La mostra principale del Comicon si intitola “Storie parallele: letterature e fumetti in Italia”; cuore dell’evento il “Poema a Fumetti” di Dino Buzzati, nel quarantennale della scomparsa dello scrittore che nel ’69 si cimentò anche con l’arte del disegno. Tra i fumetti vanno citati la riedizione del Gian Burrasca di Gianni De Luca per Black Velvet, la biografia di Philip K. Dick di Francesco Matteuzzi e Pierluigi Ongarato (Becco Giallo), l’anteprima dell’adattamento di Gud di un testo di Dacia Maraini (Tunué, “La notte del Giocattolo”), la graphic novel Sweet Salgari, ispirata alla biografia del padre di Sandokan, di Paolo Bacilieri. Da non perdere l’esposizione dedicata ai trent’anni di Martin Mystère di Alfredo Castelli e Cinquant’anni vissuti Diabolikamente (dal 6 aprile al Pan), così come la mostra di Futuro Anteriore, con il Centro Fumetto Andrea Pazienza. Tra le novità l’anteprima del libro realizzato da Daniele Sepe per il suo prossimo disco, “Canzoniere illustrato”, con la copertina realizzata da Altan.
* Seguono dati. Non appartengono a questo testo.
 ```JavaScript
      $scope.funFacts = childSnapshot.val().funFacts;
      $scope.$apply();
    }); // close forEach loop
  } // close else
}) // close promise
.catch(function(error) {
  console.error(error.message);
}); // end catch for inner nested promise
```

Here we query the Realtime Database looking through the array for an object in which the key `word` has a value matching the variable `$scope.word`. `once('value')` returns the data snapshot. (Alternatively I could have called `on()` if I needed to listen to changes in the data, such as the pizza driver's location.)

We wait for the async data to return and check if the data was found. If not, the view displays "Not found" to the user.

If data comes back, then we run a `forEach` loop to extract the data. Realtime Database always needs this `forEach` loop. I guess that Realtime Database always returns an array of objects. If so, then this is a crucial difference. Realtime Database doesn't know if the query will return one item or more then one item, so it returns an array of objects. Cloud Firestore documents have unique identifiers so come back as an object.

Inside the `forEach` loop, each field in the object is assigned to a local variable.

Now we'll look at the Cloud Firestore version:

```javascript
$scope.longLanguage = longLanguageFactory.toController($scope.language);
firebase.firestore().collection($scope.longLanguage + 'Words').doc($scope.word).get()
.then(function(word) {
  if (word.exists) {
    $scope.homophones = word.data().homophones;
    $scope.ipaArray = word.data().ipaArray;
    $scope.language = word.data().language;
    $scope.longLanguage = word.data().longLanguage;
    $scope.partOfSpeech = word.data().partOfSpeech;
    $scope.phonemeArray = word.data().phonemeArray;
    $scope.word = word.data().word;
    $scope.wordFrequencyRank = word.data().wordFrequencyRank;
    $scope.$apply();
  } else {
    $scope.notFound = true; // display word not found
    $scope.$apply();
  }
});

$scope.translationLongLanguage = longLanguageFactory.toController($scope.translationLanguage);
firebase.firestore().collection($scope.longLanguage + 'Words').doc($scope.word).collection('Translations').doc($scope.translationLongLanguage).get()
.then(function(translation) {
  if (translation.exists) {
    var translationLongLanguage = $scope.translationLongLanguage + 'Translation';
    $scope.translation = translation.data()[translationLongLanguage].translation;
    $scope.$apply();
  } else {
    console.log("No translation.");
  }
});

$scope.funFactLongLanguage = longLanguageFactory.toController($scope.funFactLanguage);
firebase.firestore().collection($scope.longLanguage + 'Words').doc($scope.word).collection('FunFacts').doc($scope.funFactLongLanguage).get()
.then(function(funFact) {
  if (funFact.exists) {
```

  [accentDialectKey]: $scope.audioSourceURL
Tra gli ospiti i maestri Finch, Peeters, Tirabosco, Gebbie, oltre a diversi autori di Diabolik, in primis Giuseppe Palumbo, il creatore di Martin Mystère Alfredo Castelli e tanti altri; dal Brasile i gemelli Fabio Moon e Gabriel Bá, dall’Argentina Enrique Breccia, dalla Francia Brrémaud, Killoffer, Frantz Duchazeau, dal Messico Tony Sandoval e dalla Corea Kim Dae-Joong. Tanti gli incontri, i dibattiti, i momenti ludici con il Gamecon, la sfilata Cosplay e addirittura un intero Japan Village, spazio dedicato alla cultura nipponica. Un breve ritorno a Castel Sant’Elmo è in programma domenica 29 aprile (dalle ore 20) con l’anteprima nazionale di “Hunger Games”; lo stesso giorno (ore 18), la Cerimonia di consegna dei Premi Comicon-Micheluzzi. Martedì 1 maggio (ore 17) sempre in Sala Incontri, la consegna dei Premi del concorso Imago. E ancora tante sono le sorprese per gli appassionati di un’arte che mette insieme i sogni di bambino e la passione di adulto cresciuto con la capacità di elaborare storie che sfidano il tempo.